16.01.2022

Preußische Allgemeine Zeitung Zeitung für Deutschland · Das Ostpreußenblatt · Pommersche Zeitung

Suchen und finden
13.03.04 / Blick nach Osten

© Preußische Allgemeine Zeitung / 13. März 2004

Blick nach Osten

US-Militärpläne

Berlin - Die USA planen keine neuen Militärbasen in Ostmitteleuropa und wollen ihre bisherige Truppenpräsenz auf bundesdeutschem Gebiet beibehalten. Dies erklärte Anfang März General Charles Wald als stellvertretender Kommandant der amerikanischen Streitkräfte in Euro.
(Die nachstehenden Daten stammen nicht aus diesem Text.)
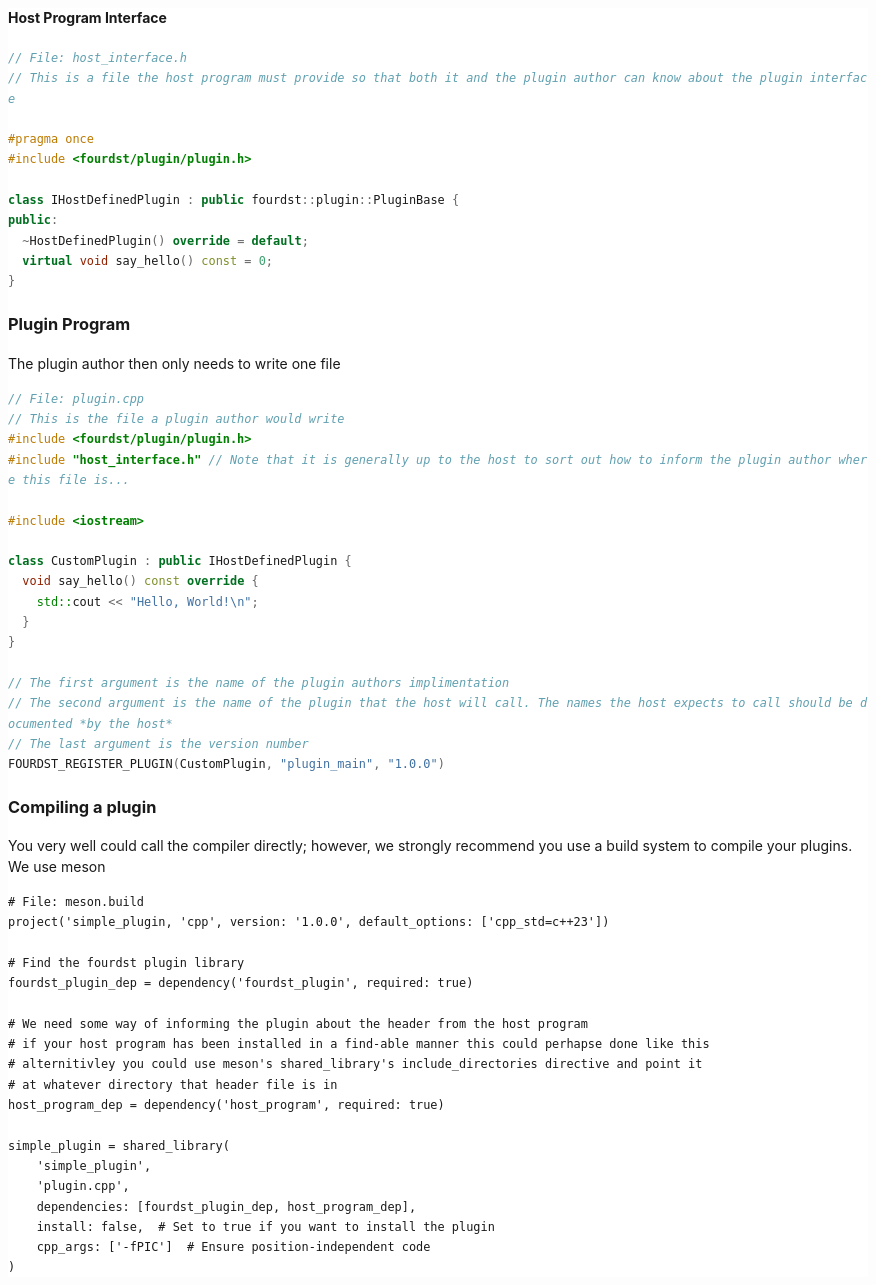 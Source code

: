 #### Host Program Interface
```c++
// File: host_interface.h
// This is a file the host program must provide so that both it and the plugin author can know about the plugin interface

#pragma once
#include <fourdst/plugin/plugin.h>

class IHostDefinedPlugin : public fourdst::plugin::PluginBase {
public:
  ~HostDefinedPlugin() override = default;
  virtual void say_hello() const = 0;
}
```

### Plugin Program
The plugin author then only needs to write one file

```c++
// File: plugin.cpp
// This is the file a plugin author would write
#include <fourdst/plugin/plugin.h>
#include "host_interface.h" // Note that it is generally up to the host to sort out how to inform the plugin author where this file is...

#include <iostream>

class CustomPlugin : public IHostDefinedPlugin {
  void say_hello() const override {
    std::cout << "Hello, World!\n";
  }
}

// The first argument is the name of the plugin authors implimentation
// The second argument is the name of the plugin that the host will call. The names the host expects to call should be documented *by the host*
// The last argument is the version number
FOURDST_REGISTER_PLUGIN(CustomPlugin, "plugin_main", "1.0.0")
```

### Compiling a plugin
You very well could call the compiler directly; however, we strongly recommend you use a build system to compile your plugins. We use meson

```meson
# File: meson.build
project('simple_plugin, 'cpp', version: '1.0.0', default_options: ['cpp_std=c++23'])

# Find the fourdst plugin library
fourdst_plugin_dep = dependency('fourdst_plugin', required: true)

# We need some way of informing the plugin about the header from the host program
# if your host program has been installed in a find-able manner this could perhapse done like this
# alternitivley you could use meson's shared_library's include_directories directive and point it
# at whatever directory that header file is in
host_program_dep = dependency('host_program', required: true)

simple_plugin = shared_library(
    'simple_plugin',
    'plugin.cpp',
    dependencies: [fourdst_plugin_dep, host_program_dep],
    install: false,  # Set to true if you want to install the plugin
    cpp_args: ['-fPIC']  # Ensure position-independent code
)
```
Zu den Spekulationen über eine Truppenverlagerung nach Polen oder Rumänien sagte er, daß lediglich vorübergehende US-Militärstützpunkte in den neuen NATO-Mitgliedsländern im Osten denkbar seien.

 

Tschechien: Querdenker

Prag - Drei bekannte tschechische Vertreter einer umfassenden Aussöhnung mit Deutschland veröffentlichten im Vorfeld des EU-Beitritts einen "Aufruf an die tschechische Bevölkerung". In dem von der "Bürgervereinigung Deutsch-Tschechische Gemeinsamkeit" verantworteten und von Viktor Dobal, Emanuel Mandler und Jan Mlynarik unterzeichneten Appell wird bedauert, daß Tschechien ab 1. Mai der EU angehört, ohne zuvor die Benesch-Dekrete aufgehoben zu haben. Diese schadeten der eigenen Bevölkerung moralisch, heißt es, und führten zu einer "Entwicklungsverzögerung". Die Prager Regierung, der Präsident und das Parlament würden sich nach Meinung der Verfasser "um die Zukunft des tschechischen Volkes verdient machen", wenn sie die Dekrete beseitigten und Verbindungen zu den Vertretern der vertriebenen Deutschen aufnähmen.

 

Mercedes in Böhmen

Stuttgart - Der deutsche Autohersteller Mercedes hat letzte Woche mit dem Bau eines Technologiezentrums im westböhmischen Pilsen begonnen. Ein erster Teil des Zentrums soll am 1. Juni eröffnet werden. Insgesamt will Mercedes an dem neuen Standort, wo unter anderem Motorenteile und Spezialanfertigungen für Prototypen entwickelt werden, bis 2007 rund 6,25 Millionen Euro investieren.

 

Großer Schlesier

Breslau - Am 14. März wird an den 150. Geburtstag des Schlesiers Paul Ehrlich erinnert. Ehrlich gilt als Begründer der Chemotherapie und der Immunologie. Außerdem erlangte der am 14. März 1854 in Strehlen bei Breslau geborene Mediziner weltweite Berühmtheit durch seine Forschungen über die Verwendung von Arsenverbindungen als wirksame Heilmittel gegen die Syphilis. Im Jahre 1908 erhielt Ehrlich für seine Theorie zur Immunitätslehre den Nobelpreis für Medizin. Am 20. August 1915 starb der bedeutende Schlesier in Bad Homburg und wurde auf dem israelitischen Friedhof in Frankfurt am Main begraben.